■ Problem ■
Write out each line below exactly as it appears.

■ Recorded data ■

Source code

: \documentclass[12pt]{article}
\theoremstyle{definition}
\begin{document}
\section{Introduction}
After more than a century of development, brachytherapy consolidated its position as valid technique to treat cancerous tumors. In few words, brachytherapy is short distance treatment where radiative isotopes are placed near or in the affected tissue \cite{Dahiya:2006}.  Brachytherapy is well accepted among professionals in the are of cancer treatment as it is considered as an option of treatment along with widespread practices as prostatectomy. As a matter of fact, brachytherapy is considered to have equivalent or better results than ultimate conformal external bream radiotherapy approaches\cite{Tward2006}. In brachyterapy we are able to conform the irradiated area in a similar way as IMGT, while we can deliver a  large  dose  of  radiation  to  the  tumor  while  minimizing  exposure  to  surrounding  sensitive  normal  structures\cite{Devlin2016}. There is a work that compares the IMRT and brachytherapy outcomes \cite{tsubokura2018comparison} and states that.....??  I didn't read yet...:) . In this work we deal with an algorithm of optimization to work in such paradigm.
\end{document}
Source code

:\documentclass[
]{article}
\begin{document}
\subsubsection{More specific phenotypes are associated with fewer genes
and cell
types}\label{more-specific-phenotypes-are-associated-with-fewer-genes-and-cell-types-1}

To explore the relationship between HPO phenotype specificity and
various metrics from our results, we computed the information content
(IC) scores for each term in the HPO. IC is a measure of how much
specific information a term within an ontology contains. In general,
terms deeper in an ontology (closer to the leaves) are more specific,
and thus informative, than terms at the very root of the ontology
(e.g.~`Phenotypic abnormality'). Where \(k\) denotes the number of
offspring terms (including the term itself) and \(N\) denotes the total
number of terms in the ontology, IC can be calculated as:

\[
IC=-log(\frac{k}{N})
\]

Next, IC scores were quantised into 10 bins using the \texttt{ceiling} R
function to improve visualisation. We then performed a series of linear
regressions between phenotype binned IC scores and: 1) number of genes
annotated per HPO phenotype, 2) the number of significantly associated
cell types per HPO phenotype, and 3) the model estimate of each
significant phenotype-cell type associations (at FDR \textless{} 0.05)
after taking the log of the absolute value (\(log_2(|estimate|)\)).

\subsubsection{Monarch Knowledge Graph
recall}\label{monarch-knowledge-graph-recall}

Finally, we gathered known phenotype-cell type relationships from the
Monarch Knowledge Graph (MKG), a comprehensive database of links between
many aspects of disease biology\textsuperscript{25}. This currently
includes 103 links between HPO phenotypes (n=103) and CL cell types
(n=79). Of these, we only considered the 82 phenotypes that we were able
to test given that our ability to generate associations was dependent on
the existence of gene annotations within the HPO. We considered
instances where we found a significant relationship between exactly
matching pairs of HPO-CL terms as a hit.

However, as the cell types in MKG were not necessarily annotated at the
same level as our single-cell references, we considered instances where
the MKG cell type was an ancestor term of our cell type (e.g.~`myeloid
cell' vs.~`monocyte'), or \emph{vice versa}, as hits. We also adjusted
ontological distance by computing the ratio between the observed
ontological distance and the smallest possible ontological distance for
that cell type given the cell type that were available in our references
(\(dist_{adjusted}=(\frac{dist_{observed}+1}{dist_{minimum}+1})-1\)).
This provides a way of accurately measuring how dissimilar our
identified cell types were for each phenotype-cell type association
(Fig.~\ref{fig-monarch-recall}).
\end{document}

■ The completed task ■
Source code

: \documentclass[12pt]{article}
\theoremstyle{definition}
\begin{document}
\section{Introduction}
After more than a century of development, brachytherapy consolidated its position as valid technique to treat cancerous tumors. In few words, brachytherapy is short distance treatment where radiative isotopes are placed near or in the affected tissue \cite{Dahiya:2006}.  Brachytherapy is well accepted among professionals in the are of cancer treatment as it is considered as an option of treatment along with widespread practices as prostatectomy. As a matter of fact, brachytherapy is considered to have equivalent or better results than ultimate conformal external bream radiotherapy approaches\cite{Tward2006}. In brachyterapy we are able to conform the irradiated area in a similar way as IMGT, while we can deliver a  large  dose  of  radiation  to  the  tumor  while  minimizing  exposure  to  surrounding  sensitive  normal  structures\cite{Devlin2016}. There is a work that compares the IMRT and brachytherapy outcomes \cite{tsubokura2018comparison} and states that.....??  I didn't read yet...:) . In this work we deal with an algorithm of optimization to work in such paradigm.
\end{document}
Source code

:\documentclass[
]{article}
\begin{document}
\subsubsection{More specific phenotypes are associated with fewer genes
and cell
types}\label{more-specific-phenotypes-are-associated-with-fewer-genes-and-cell-types-1}

To explore the relationship between HPO phenotype specificity and
various metrics from our results, we computed the information content
(IC) scores for each term in the HPO. IC is a measure of how much
specific information a term within an ontology contains. In general,
terms deeper in an ontology (closer to the leaves) are more specific,
and thus informative, than terms at the very root of the ontology
(e.g.~`Phenotypic abnormality'). Where \(k\) denotes the number of
offspring terms (including the term itself) and \(N\) denotes the total
number of terms in the ontology, IC can be calculated as:

\[
IC=-log(\frac{k}{N})
\]

Next, IC scores were quantised into 10 bins using the \texttt{ceiling} R
function to improve visualisation. We then performed a series of linear
regressions between phenotype binned IC scores and: 1) number of genes
annotated per HPO phenotype, 2) the number of significantly associated
cell types per HPO phenotype, and 3) the model estimate of each
significant phenotype-cell type associations (at FDR \textless{} 0.05)
after taking the log of the absolute value (\(log_2(|estimate|)\)).

\subsubsection{Monarch Knowledge Graph
recall}\label{monarch-knowledge-graph-recall}

Finally, we gathered known phenotype-cell type relationships from the
Monarch Knowledge Graph (MKG), a comprehensive database of links between
many aspects of disease biology\textsuperscript{25}. This currently
includes 103 links between HPO phenotypes (n=103) and CL cell types
(n=79). Of these, we only considered the 82 phenotypes that we were able
to test given that our ability to generate associations was dependent on
the existence of gene annotations within the HPO. We considered
instances where we found a significant relationship between exactly
matching pairs of HPO-CL terms as a hit.

However, as the cell types in MKG were not necessarily annotated at the
same level as our single-cell references, we considered instances where
the MKG cell type was an ancestor term of our cell type (e.g.~`myeloid
cell' vs.~`monocyte'), or \emph{vice versa}, as hits. We also adjusted
ontological distance by computing the ratio between the observed
ontological distance and the smallest possible ontological distance for
that cell type given the cell type that were available in our references
(\(dist_{adjusted}=(\frac{dist_{observed}+1}{dist_{minimum}+1})-1\)).
This provides a way of accurately measuring how dissimilar our
identified cell types were for each phenotype-cell type association
(Fig.~\ref{fig-monarch-recall}).
\end{document}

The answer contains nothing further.